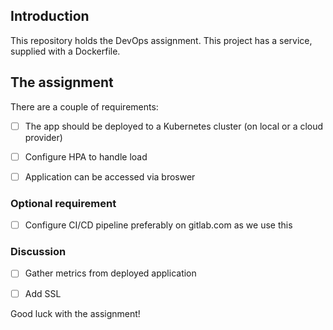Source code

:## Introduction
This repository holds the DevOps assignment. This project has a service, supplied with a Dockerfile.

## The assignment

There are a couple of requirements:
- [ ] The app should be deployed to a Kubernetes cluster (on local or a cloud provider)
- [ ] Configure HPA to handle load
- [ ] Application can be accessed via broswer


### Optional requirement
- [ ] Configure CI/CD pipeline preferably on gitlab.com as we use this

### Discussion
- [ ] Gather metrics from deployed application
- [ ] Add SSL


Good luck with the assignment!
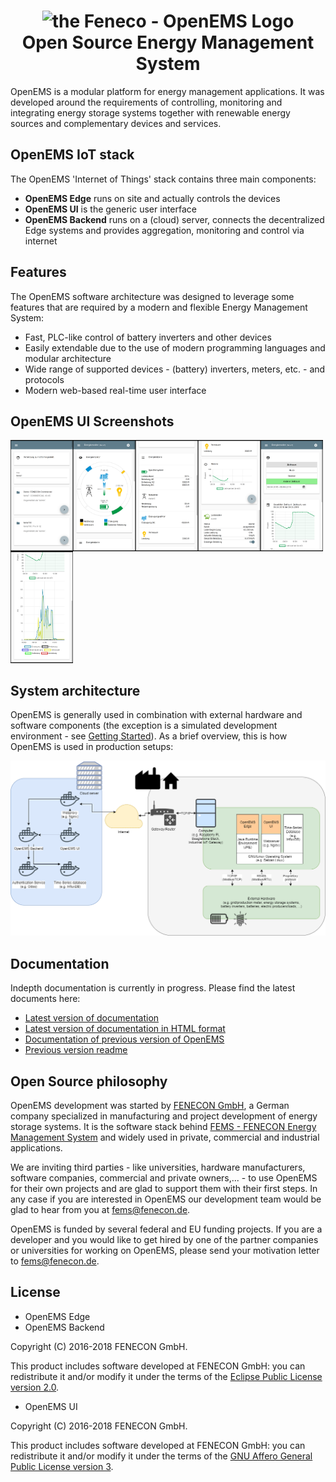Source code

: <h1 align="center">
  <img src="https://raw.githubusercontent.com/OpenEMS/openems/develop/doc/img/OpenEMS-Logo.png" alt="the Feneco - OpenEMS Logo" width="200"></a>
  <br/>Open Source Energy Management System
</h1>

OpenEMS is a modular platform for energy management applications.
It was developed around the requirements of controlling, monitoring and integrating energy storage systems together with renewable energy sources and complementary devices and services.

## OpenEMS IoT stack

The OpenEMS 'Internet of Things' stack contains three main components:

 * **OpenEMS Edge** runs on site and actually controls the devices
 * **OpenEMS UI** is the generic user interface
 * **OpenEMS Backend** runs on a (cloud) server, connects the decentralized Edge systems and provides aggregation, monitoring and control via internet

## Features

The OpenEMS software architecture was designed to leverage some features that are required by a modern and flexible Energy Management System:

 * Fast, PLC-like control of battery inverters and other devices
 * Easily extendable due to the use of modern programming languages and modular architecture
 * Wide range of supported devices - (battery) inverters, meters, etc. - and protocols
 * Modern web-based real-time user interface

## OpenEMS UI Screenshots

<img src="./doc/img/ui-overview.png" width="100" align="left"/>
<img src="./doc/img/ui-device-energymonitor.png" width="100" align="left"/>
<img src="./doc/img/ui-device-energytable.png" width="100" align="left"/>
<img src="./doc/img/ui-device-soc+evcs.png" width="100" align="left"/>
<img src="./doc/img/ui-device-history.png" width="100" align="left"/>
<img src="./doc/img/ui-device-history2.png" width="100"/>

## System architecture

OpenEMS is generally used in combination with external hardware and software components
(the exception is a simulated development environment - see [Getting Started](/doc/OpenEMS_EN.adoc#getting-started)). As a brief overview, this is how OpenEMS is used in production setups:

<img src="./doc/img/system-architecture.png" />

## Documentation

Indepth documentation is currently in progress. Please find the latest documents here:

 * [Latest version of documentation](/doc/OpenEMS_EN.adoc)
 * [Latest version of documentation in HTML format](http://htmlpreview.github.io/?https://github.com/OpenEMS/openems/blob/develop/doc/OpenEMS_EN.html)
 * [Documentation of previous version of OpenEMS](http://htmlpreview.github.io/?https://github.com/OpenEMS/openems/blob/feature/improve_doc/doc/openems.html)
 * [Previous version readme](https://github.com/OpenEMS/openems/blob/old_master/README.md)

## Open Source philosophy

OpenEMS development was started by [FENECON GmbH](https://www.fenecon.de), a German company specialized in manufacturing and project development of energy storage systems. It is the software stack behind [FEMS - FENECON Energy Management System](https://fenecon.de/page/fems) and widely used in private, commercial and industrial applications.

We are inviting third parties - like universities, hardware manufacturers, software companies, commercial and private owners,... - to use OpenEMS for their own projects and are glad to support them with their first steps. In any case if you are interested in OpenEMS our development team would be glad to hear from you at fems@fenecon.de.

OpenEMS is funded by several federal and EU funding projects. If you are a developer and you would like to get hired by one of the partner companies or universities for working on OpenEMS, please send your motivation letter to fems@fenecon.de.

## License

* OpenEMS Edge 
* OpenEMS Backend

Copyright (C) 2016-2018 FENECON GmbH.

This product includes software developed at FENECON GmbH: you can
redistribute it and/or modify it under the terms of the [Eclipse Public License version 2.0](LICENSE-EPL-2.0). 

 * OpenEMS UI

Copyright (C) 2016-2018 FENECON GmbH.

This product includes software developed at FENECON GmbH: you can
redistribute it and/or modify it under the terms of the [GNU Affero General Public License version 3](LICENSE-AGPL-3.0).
--
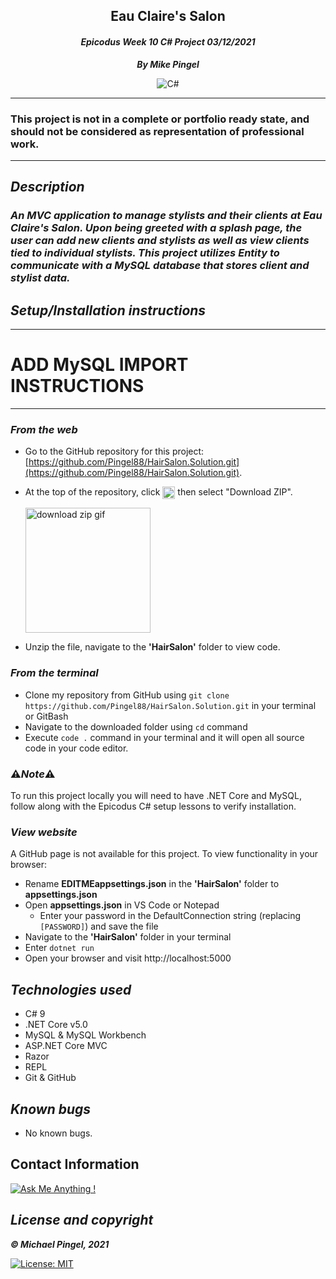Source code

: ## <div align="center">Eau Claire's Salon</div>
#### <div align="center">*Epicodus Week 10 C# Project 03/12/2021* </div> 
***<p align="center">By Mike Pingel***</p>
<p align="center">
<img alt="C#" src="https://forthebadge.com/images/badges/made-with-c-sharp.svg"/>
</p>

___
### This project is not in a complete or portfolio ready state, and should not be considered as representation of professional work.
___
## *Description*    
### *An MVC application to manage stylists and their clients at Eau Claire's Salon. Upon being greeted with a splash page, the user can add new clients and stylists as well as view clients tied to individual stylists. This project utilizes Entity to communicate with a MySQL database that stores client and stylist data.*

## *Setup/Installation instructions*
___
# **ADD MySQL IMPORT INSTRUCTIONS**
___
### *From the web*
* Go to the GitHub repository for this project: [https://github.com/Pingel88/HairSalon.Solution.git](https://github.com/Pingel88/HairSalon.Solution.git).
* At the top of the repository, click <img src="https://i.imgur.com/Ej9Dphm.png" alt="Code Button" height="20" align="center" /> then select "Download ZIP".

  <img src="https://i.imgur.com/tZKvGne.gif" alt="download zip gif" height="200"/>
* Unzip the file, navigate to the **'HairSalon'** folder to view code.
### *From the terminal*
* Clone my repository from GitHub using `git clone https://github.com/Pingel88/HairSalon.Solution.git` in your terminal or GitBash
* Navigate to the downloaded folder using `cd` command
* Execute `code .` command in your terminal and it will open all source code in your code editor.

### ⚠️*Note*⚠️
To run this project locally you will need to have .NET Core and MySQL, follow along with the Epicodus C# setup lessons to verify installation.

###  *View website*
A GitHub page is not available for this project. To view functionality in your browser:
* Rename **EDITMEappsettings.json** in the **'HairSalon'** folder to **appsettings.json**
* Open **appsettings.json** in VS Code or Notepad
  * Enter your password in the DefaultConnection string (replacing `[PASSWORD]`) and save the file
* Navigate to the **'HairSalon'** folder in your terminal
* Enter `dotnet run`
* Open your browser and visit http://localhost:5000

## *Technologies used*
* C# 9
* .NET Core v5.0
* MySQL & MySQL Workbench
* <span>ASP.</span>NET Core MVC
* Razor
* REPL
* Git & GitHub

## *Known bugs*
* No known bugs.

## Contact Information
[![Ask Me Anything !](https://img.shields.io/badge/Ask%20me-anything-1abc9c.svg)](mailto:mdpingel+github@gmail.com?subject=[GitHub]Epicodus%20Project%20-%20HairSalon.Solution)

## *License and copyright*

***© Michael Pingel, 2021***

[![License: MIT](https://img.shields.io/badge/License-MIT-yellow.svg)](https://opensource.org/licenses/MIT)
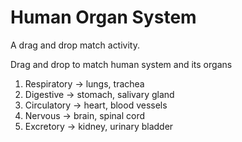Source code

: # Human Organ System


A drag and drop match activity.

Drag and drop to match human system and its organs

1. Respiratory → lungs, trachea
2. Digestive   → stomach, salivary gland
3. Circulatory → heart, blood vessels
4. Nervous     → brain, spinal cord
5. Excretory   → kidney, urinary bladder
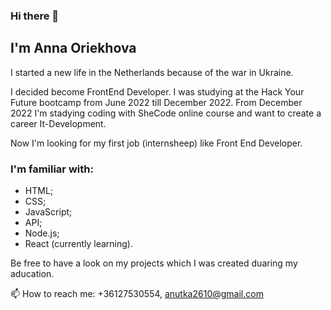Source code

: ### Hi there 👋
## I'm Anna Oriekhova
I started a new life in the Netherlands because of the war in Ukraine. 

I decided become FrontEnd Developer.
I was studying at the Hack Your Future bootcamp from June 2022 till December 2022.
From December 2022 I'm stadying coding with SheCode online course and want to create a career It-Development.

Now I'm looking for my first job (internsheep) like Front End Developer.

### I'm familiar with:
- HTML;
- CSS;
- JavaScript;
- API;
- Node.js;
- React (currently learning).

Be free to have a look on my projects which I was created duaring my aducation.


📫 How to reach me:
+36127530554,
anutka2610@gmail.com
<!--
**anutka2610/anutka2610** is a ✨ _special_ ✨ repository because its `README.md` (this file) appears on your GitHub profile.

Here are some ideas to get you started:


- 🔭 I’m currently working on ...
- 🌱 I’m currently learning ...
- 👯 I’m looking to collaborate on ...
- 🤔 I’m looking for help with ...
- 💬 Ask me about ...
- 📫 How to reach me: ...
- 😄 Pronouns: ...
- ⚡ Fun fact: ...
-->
...
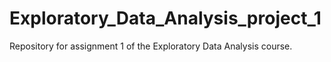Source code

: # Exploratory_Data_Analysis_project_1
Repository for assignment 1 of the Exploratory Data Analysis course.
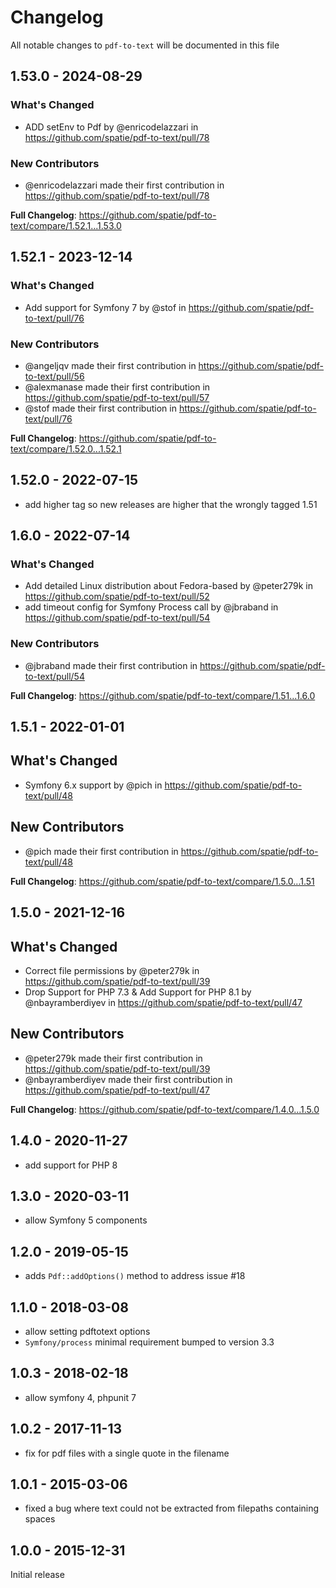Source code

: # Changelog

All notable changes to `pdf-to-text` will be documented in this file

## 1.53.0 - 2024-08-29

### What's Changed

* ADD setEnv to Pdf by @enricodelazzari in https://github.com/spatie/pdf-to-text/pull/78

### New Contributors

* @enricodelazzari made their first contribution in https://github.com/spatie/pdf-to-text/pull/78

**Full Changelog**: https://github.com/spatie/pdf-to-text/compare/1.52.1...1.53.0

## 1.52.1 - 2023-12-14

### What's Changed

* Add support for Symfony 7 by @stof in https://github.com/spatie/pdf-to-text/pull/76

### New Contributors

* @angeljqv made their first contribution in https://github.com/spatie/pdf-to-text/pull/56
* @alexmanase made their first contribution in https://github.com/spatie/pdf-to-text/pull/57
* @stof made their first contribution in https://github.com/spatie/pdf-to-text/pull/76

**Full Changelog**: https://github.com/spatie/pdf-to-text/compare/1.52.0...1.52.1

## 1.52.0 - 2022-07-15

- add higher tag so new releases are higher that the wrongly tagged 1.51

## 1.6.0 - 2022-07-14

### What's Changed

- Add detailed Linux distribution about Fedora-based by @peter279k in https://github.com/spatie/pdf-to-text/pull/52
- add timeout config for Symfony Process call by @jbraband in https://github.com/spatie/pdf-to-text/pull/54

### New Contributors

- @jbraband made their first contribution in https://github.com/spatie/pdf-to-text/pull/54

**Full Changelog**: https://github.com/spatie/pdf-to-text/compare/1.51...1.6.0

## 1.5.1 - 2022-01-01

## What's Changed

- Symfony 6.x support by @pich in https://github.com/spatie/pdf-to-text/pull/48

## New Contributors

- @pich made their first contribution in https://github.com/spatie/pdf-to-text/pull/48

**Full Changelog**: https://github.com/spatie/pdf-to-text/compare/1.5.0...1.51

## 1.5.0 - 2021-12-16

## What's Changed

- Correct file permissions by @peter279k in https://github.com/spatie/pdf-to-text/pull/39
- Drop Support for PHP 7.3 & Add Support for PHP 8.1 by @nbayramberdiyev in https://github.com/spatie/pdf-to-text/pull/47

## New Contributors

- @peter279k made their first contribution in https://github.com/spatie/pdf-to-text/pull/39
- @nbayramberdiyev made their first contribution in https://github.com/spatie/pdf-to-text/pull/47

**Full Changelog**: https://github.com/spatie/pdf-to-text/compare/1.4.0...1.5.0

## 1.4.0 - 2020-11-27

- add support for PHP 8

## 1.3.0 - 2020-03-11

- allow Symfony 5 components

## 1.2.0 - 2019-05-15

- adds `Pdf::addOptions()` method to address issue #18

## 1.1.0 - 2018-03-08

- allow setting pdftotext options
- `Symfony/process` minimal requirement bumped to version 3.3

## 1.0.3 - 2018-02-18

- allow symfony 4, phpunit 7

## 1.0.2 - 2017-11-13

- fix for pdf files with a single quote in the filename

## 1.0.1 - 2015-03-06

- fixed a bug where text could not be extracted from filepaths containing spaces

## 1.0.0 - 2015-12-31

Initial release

AIM OF THE TASK =>
Scan the data for the string "inverters" and copy each line in which it occurs.

EXERCISE OUTPUT =>
 * Fast, PLC-like control of battery inverters and other devices
 * Wide range of supported devices - (battery) inverters, meters, etc. - and protocols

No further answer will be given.